* GOAL OF THE EXERCISE
The lines to copy are those holding the string "which" in the entries below.

Start of Block

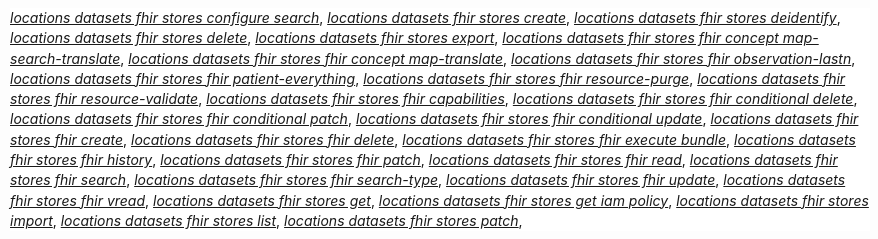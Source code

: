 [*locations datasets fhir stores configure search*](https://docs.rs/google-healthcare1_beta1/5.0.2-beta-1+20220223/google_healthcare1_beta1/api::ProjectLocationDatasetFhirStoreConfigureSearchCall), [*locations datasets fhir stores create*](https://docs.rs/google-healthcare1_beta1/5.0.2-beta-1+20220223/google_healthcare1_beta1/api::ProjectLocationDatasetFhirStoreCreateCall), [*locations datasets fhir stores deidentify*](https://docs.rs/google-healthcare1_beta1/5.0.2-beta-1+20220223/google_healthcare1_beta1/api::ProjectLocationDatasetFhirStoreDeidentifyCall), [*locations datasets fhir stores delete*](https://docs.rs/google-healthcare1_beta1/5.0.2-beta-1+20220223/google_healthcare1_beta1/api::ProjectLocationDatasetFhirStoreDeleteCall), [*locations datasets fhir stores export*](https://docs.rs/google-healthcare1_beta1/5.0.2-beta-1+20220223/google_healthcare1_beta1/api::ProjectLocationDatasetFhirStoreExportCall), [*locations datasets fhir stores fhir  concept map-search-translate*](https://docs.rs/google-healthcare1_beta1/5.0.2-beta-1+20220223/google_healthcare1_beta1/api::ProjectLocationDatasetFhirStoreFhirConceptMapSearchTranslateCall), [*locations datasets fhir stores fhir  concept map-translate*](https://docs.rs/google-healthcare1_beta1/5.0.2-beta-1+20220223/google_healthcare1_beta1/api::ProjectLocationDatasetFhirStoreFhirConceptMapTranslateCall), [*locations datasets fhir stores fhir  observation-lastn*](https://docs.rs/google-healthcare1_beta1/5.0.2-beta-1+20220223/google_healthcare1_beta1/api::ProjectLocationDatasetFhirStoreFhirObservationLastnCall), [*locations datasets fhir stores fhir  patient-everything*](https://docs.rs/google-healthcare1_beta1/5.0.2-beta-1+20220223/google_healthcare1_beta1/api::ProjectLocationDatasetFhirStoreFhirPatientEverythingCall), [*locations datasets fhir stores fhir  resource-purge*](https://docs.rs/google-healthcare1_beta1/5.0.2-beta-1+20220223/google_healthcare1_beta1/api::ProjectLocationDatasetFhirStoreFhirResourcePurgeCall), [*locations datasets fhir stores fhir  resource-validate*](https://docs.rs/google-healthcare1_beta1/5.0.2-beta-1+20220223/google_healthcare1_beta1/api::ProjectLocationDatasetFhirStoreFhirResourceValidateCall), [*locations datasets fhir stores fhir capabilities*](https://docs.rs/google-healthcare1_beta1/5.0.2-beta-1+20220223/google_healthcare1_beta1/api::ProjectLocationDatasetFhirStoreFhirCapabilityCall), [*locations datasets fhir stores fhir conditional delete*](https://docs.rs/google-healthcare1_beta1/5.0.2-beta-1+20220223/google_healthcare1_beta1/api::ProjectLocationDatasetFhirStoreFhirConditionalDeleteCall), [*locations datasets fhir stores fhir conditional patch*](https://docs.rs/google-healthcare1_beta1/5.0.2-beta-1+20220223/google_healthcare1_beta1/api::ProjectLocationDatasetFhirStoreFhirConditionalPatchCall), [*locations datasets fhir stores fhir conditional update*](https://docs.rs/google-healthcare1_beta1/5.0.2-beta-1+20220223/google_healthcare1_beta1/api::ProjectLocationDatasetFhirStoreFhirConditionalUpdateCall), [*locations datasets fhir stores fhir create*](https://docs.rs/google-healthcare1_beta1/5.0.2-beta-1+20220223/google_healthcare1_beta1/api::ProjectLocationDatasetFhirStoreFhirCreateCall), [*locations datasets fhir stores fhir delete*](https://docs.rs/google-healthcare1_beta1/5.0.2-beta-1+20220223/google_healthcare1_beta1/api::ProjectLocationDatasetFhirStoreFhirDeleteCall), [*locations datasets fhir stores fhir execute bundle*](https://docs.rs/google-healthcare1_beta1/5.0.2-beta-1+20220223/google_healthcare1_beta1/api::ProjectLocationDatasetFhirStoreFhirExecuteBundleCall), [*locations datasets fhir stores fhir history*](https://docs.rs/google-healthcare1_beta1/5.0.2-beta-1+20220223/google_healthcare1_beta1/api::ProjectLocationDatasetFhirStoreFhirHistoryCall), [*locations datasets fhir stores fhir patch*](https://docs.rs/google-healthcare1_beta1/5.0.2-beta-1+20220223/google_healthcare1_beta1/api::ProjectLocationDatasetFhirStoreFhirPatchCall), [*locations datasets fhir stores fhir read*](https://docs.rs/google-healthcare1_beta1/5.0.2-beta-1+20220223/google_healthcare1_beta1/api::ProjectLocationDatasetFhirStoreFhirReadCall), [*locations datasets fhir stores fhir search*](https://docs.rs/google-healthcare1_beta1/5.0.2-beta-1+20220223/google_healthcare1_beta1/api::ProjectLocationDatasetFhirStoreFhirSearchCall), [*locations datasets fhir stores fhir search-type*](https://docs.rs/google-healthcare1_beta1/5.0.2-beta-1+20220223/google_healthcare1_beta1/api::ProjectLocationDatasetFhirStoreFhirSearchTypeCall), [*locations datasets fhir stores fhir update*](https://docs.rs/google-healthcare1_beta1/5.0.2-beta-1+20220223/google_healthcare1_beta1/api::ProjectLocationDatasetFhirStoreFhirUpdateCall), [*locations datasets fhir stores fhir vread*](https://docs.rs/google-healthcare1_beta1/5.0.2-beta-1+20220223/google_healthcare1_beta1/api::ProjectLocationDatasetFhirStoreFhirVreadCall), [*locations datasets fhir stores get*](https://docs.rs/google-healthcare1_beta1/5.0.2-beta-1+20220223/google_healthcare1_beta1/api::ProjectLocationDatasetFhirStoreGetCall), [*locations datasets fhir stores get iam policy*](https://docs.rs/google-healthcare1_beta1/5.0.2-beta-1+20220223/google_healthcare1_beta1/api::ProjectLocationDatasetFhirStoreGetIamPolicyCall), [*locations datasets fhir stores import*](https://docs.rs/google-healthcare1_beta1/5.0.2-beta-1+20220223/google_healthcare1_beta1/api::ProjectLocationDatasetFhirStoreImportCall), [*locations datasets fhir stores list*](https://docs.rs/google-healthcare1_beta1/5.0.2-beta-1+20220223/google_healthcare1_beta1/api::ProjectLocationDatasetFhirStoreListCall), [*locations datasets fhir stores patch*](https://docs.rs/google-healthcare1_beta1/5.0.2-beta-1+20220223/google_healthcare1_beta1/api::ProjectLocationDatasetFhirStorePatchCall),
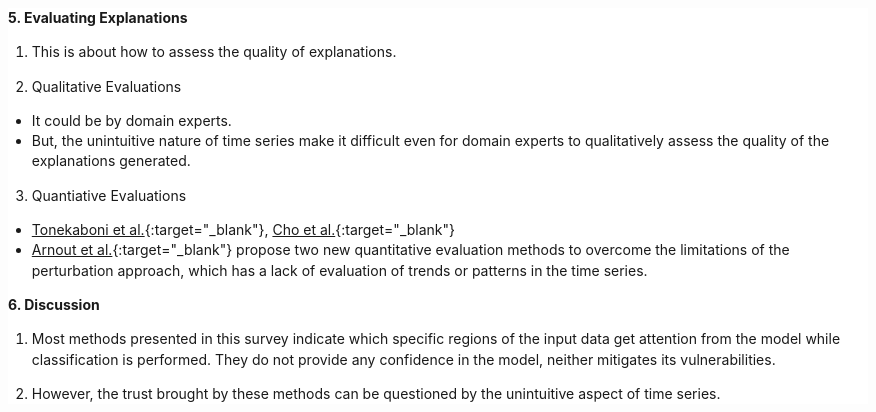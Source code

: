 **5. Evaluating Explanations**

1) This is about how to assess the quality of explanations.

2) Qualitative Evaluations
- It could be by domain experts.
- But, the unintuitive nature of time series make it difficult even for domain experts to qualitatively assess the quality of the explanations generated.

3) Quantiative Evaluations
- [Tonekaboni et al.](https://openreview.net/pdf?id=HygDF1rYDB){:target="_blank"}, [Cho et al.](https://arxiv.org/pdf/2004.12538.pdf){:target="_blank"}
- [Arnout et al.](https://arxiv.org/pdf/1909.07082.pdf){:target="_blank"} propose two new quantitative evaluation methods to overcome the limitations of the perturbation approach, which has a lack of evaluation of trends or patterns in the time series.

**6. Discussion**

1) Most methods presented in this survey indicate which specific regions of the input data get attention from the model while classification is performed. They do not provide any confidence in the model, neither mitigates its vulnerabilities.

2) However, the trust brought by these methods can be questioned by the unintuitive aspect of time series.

End of Block

* YOUR SOLUTION
- [Arnout et al.](https://arxiv.org/pdf/1909.07082.pdf){:target="_blank"} propose two new quantitative evaluation methods to overcome the limitations of the perturbation approach, which has a lack of evaluation of trends or patterns in the time series.
1) Most methods presented in this survey indicate which specific regions of the input data get attention from the model while classification is performed. They do not provide any confidence in the model, neither mitigates its vulnerabilities.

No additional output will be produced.